__Brief__
For every line below, output the text exactly and leave out images.

Recorded data
┌────────

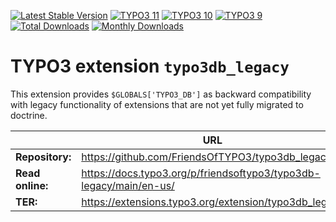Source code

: [![Latest Stable Version](https://poser.pugx.org/friendsoftypo3/typo3db-legacy/v/stable.svg)](https://extensions.typo3.org/extension/typo3db_legacy/)
[![TYPO3 11](https://img.shields.io/badge/TYPO3-11-orange.svg?style=flat-square)](https://get.typo3.org/version/11)
[![TYPO3 10](https://img.shields.io/badge/TYPO3-10-orange.svg?style=flat-square)](https://get.typo3.org/version/10)
[![TYPO3 9](https://img.shields.io/badge/TYPO3-9-orange.svg?style=flat-square)](https://get.typo3.org/version/9)
[![Total Downloads](https://poser.pugx.org/friendsoftypo3/typo3db-legacy/d/total.svg)](https://packagist.org/packages/friendsoftypo3/typo3db-legacy)
[![Monthly Downloads](https://poser.pugx.org/friendsoftypo3/typo3db-legacy/d/monthly)](https://packagist.org/packages/friendsoftypo3/typo3db-legacy)

# TYPO3 extension `typo3db_legacy`

This extension provides `$GLOBALS['TYPO3_DB']` as backward compatibility with
legacy functionality of extensions that are not yet fully migrated to doctrine.

|                  | URL                                                                |
|------------------|--------------------------------------------------------------------|
| **Repository:**  | https://github.com/FriendsOfTYPO3/typo3db_legacy                   |
| **Read online:** | https://docs.typo3.org/p/friendsoftypo3/typo3db-legacy/main/en-us/ |
| **TER:**         | https://extensions.typo3.org/extension/typo3db_legacy              |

└────────

__Finished task__
Source code

: [![Latest Stable Version](https://poser.pugx.org/friendsoftypo3/typo3db-legacy/v/stable.svg)](https://extensions.typo3.org/extension/typo3db_legacy/)
[![TYPO3 11](https://img.shields.io/badge/TYPO3-11-orange.svg?style=flat-square)](https://get.typo3.org/version/11)
[![TYPO3 10](https://img.shields.io/badge/TYPO3-10-orange.svg?style=flat-square)](https://get.typo3.org/version/10)
[![TYPO3 9](https://img.shields.io/badge/TYPO3-9-orange.svg?style=flat-square)](https://get.typo3.org/version/9)
[![Total Downloads](https://poser.pugx.org/friendsoftypo3/typo3db-legacy/d/total.svg)](https://packagist.org/packages/friendsoftypo3/typo3db-legacy)
[![Monthly Downloads](https://poser.pugx.org/friendsoftypo3/typo3db-legacy/d/monthly)](https://packagist.org/packages/friendsoftypo3/typo3db-legacy)

# TYPO3 extension `typo3db_legacy`

This extension provides `$GLOBALS['TYPO3_DB']` as backward compatibility with
legacy functionality of extensions that are not yet fully migrated to doctrine.

|                  | URL                                                                |
|------------------|--------------------------------------------------------------------|
| **Repository:**  | https://github.com/FriendsOfTYPO3/typo3db_legacy                   |
| **Read online:** | https://docs.typo3.org/p/friendsoftypo3/typo3db-legacy/main/en-us/ |
| **TER:**         | https://extensions.typo3.org/extension/typo3db_legacy              |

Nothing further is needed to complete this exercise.